* THE INPUT *
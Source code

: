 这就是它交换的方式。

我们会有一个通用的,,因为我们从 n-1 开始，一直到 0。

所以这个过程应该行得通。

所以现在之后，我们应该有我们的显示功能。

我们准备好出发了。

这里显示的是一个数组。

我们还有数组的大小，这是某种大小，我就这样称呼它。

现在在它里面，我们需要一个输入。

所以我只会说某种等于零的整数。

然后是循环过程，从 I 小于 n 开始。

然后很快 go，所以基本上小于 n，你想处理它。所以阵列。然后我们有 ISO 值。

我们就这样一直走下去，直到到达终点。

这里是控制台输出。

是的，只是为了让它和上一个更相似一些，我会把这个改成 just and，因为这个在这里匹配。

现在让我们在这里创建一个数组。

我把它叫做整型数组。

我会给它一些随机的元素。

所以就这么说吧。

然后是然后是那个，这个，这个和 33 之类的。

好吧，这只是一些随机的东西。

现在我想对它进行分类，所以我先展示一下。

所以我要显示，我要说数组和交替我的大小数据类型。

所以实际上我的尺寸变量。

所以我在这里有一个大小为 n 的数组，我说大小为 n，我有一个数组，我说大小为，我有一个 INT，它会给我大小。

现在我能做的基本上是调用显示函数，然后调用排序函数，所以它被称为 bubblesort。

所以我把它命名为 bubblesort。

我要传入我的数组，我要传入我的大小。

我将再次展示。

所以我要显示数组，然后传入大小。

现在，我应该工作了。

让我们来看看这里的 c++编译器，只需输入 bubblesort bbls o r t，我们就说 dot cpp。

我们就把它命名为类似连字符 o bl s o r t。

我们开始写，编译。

* PROBLEM DESCRIPTION *
Copy out every line from the records that has the word "bubblesort".

* ANSWER BOX *
现在我能做的基本上是调用显示函数，然后调用排序函数，所以它被称为 bubblesort。
所以我把它命名为 bubblesort。
让我们来看看这里的 c++编译器，只需输入 bubblesort bbls o r t，我们就说 dot cpp。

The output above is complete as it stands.